Growing up in the south, I was always raised to have a bit of class and sophistication – Think seersucker and mint juleps rather than NASCAR and Budweiser. In this world there were a lot of unspoken rules, certain tenants that one just did not break. Always hand write thank you notes, treat your elders with respect – and yes, this means saying “Sir” and “Ma’am” even when the object of one’s politeness insists that it “makes them feel old.” and another of these unalienable maxims: the ubiquitous “never wear white after labor day.”

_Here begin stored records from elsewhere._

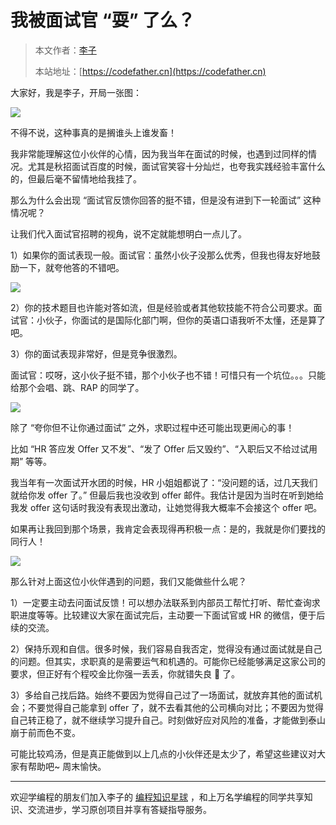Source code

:# 我被面试官 “耍” 了么？

> 本文作者：[李子](https://yuyuanweb.feishu.cn/wiki/Abldw5WkjidySxkKxU2cQdAtnah)
>
> 本站地址：[https://codefather.cn](https://codefather.cn)

大家好，我是李子，开局一张图：

![](https://pic.yupi.icu/5563/202311070828005.png)

不得不说，这种事真的是搁谁头上谁发畜！

我非常能理解这位小伙伴的心情，因为我当年在面试的时候，也遇到过同样的情况。尤其是秋招面试百度的时候，面试官笑容十分灿烂，也夸我实践经验丰富什么的，但最后毫不留情地给我挂了。

那么为什么会出现 “面试官反馈你回答的挺不错，但是没有进到下一轮面试” 这种情况呢？

让我们代入面试官招聘的视角，说不定就能想明白一点儿了。

1）如果你的面试表现一般。面试官：虽然小伙子没那么优秀，但我也得友好地鼓励一下，就夸他答的不错吧。

![](https://pic.yupi.icu/5563/202311070828174.png)

2）你的技术题目也许能对答如流，但是经验或者其他软技能不符合公司要求。面试官：小伙子，你面试的是国际化部门啊，但你的英语口语我听不太懂，还是算了吧。

3）你的面试表现非常好，但是竞争很激烈。

面试官：哎呀，这小伙子挺不错，那个小伙子也不错！可惜只有一个坑位。。。只能给那个会唱、跳、RAP 的同学了。

![](https://pic.yupi.icu/5563/202311070828168.png)

除了 “夸你但不让你通过面试” 之外，求职过程中还可能出现更闹心的事！

比如 “HR 答应发 Offer 又不发”、“发了 Offer 后又毁约”、“入职后又不给过试用期” 等等。

我当年有一次面试开水团的时候，HR 小姐姐都说了：“没问题的话，过几天我们就给你发 offer 了。” 但最后我也没收到 offer 邮件。我估计是因为当时在听到她给我发 offer 这句话时我没有表现出激动，让她觉得我大概率不会接这个 offer 吧。

如果再让我回到那个场景，我肯定会表现得再积极一点：是的，我就是你们要找的同行人！

![](https://pic.yupi.icu/5563/202311070828307.png)

那么针对上面这位小伙伴遇到的问题，我们又能做些什么呢？

1）一定要主动去问面试反馈！可以想办法联系到内部员工帮忙打听、帮忙查询求职进度等等。比较建议大家在面试完后，主动要一下面试官或 HR 的微信，便于后续的交流。

2）保持乐观和自信。很多时候，我们容易自我否定，觉得没有通过面试就是自己的问题。但其实，求职真的是需要运气和机遇的。可能你已经能够满足这家公司的要求，但正好有个程咬金比你强一丢丢，你就错失良 🐔 了。

3）多给自己找后路。始终不要因为觉得自己过了一场面试，就放弃其他的面试机会；不要觉得自己能拿到 offer 了，就不去看其他的公司横向对比；不要因为觉得自己转正稳了，就不继续学习提升自己。时刻做好应对风险的准备，才能做到泰山崩于前而色不变。

可能比较鸡汤，但是真正能做到以上几点的小伙伴还是太少了，希望这些建议对大家有帮助吧~ 周末愉快。



------


欢迎学编程的朋友们加入李子的 [编程知识星球](https://mp.weixin.qq.com/s?__biz=MzI1NDczNTAwMA==&mid=2247539132&idx=2&sn=45af016dee0c03491750f76ba8fdbd25&chksm=e9c2be4bdeb5375d3253155b4053263109a631620b7cb9074e2fe1b4a5b1604ef92c522b606e&token=292259508&lang=zh_CN&scene=21#wechat_redirect) ，和上万名学编程的同学共享知识、交流进步，学习原创项目并享有答疑指导服务。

It is hard to argue with such a tried and true tradition – something that has been handed down, seemingly for generations. My mother, born and raised in Troy, Alabama, would be skeptical at best were she to read this (though she is supportive enough not to be horrified) but this is one of those rules that I might just question. Now before the sartorial traditionalists out there shout “Blasphemy!” I am not advocating donning a bleached linen suit and straw cap for Thanksgiving, or anything of the sort, (though going as Boss Hogg to a Halloween party might be well appreciated) rather, a bending of the rules, or a slight modification to their rigid expectations.
Wearing white after labor day is not an exact science, and depends greatly on the environment where one finds themselves, as well as the occasion, weather, and overall attitude of the situation. Tropical or Mediterranean climates invite white attire well into what would be considered the fall for the rest of the country, but needless to say, there are only very specific areas where this is applicable. South Florida, areas of coastal southern California, and parts of the gulf coast of Texas are about the only places where white chinos with boat shoes can be acceptable in October, and even there, under very specific circumstances.
Something I heard not too long ago that could sum up my opinion is that these days white can be worn for the most part throughout baseball season (and no, not really into the playoffs.) I could mention things like global warming, and how it is making the summers longer and hotter, but the real issue is whether or not lighter colors and whites work in the environment. If there is a drink in your hand and sunglasses on your face, there is a good chance white can work out, even into football season. Any time you can wear shorts, a good pair of khakis won’t be wrong, and a white button down with jeans or slacks would not go amiss well into fall – especially if the weather doesn’t require a jacket.
If anything should be taken away from this it is that there are no real rules, just a set of guidelines that are very open to interpretation, and completely situationally dependent. If you’re lucky enough to live in a warmer climate, then by all means, take advantage.